» Problem
Please look for the string "Accept" below and report every line in which it occurs.

» Supplied entries
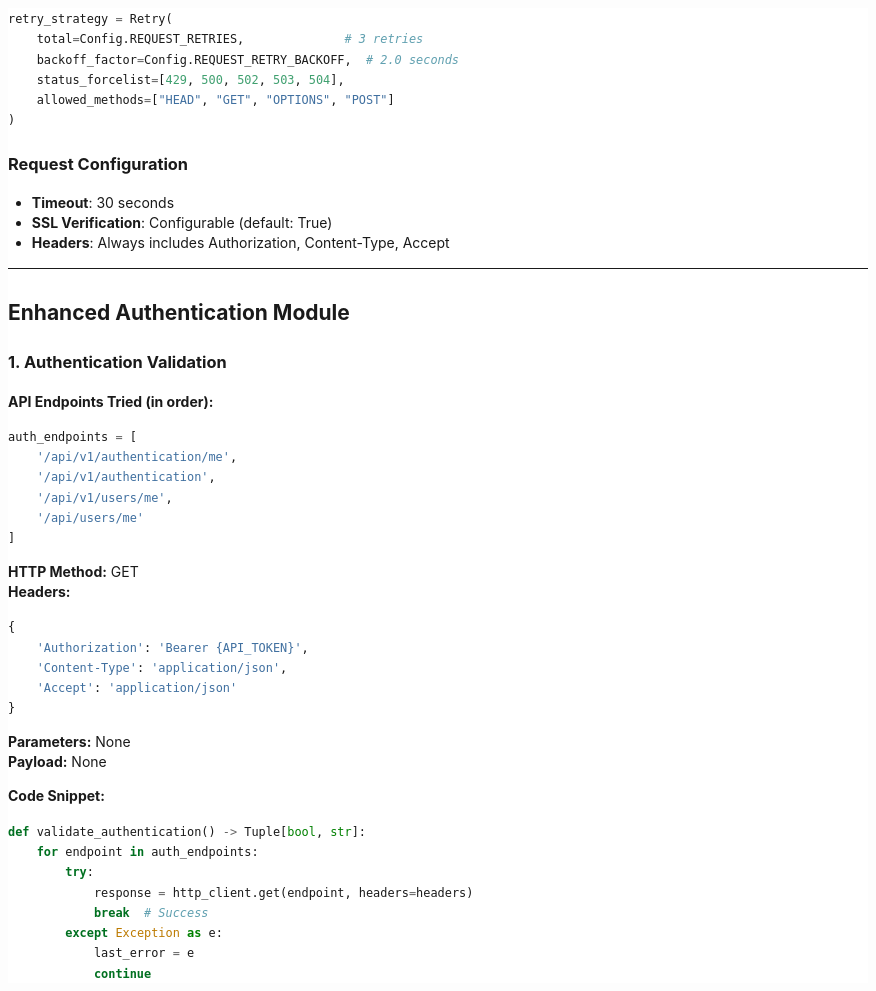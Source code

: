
 ```python
retry_strategy = Retry(
    total=Config.REQUEST_RETRIES,              # 3 retries
    backoff_factor=Config.REQUEST_RETRY_BACKOFF,  # 2.0 seconds
    status_forcelist=[429, 500, 502, 503, 504],
    allowed_methods=["HEAD", "GET", "OPTIONS", "POST"]
)
```

### Request Configuration
- **Timeout**: 30 seconds
- **SSL Verification**: Configurable (default: True)
- **Headers**: Always includes Authorization, Content-Type, Accept

---

## Enhanced Authentication Module

### 1. Authentication Validation

**API Endpoints Tried (in order):**
```python
auth_endpoints = [
    '/api/v1/authentication/me',
    '/api/v1/authentication',
    '/api/v1/users/me', 
    '/api/users/me'
]
```

**HTTP Method:** GET  
**Headers:**
```python
{
    'Authorization': 'Bearer {API_TOKEN}',
    'Content-Type': 'application/json',
    'Accept': 'application/json'
}
```

**Parameters:** None  
**Payload:** None  

**Code Snippet:**
```python
def validate_authentication() -> Tuple[bool, str]:
    for endpoint in auth_endpoints:
        try:
            response = http_client.get(endpoint, headers=headers)
            break  # Success
        except Exception as e:
            last_error = e
            continue
```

» The completed task
- **Headers**: Always includes Authorization, Content-Type, Accept
    'Accept': 'application/json'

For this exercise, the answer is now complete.